ジャンクでも、キレイになりたい!
椎名富比路@ツクールゲーム原案コン大賞
第1話 ジャンク美人部
「モモちゃん、パーツ決まったかしら?」
私としーちゃんは、擬態のジャンクパーツをかごに詰めていく。
「えっと、右手の中指とぉ、左足の小指と、眉毛」
まるで自作PCのジャンク品みたく、擬態のパーツが小さなカゴに入っている。
「ワタシは、鼻を手に入れたわ!」
「しーちゃん、また顔ばっかり? この前も、耳とか変えてなかったっけ?」
「顔つっても、まだ改良の余地があると思うのよね」
しーちゃんは黒髪なのに、目が青い。
ハーフではなく、れっきとした純正日本人だ。
ジャンクパーツを、目にはめ込んでいるのだ。
私たちジャンク部は、ジャンクパーツだけで美しくなれるかを試していた。
整形に関して偏見のある昭和世代からしたら、「親からもらった身体をなんて罰当たりな」、って言われそうだけど。
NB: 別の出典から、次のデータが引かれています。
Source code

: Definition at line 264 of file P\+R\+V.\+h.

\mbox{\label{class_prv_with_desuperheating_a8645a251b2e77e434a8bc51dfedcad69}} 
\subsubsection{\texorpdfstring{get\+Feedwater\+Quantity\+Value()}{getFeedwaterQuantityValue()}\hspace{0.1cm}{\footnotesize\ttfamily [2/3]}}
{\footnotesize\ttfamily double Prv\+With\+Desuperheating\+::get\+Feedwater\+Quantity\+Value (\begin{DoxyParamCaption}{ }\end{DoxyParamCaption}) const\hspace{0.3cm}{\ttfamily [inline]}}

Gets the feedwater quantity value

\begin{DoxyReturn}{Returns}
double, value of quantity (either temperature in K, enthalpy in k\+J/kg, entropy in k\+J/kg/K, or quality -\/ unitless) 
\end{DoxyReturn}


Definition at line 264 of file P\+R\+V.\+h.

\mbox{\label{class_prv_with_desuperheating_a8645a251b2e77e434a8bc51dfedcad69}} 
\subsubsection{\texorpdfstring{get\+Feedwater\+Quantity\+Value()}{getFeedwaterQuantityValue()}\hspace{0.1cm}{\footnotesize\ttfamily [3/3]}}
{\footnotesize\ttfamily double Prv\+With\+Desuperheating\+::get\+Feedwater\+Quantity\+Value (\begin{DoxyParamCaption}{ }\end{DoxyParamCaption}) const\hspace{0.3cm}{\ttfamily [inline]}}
親からもらった身体は、ちゃんと医療機関で専用の液体に浸して保存している。
擬態技術が発達したため、元の人間の肉体は不要になると思われていた。
しかし、なんらかのトラブルが起きる可能性もある。
そのため細胞だけは、一応医療機関が保管しておいてくれるのだ。必要になったら培養して、元の「パーツ」に戻すだけ。
ましてしーちゃん……
キレイになるため、身体を作り変えることに抵抗がない。
「また、ナンパされてたよね?」
「そうなの。でもこの店に入ったら、寄り付かなくなったわ」
このジャンクパーツ屋は行きつけの店なのだが、今ではすっかりナンパ避けの場所となっている。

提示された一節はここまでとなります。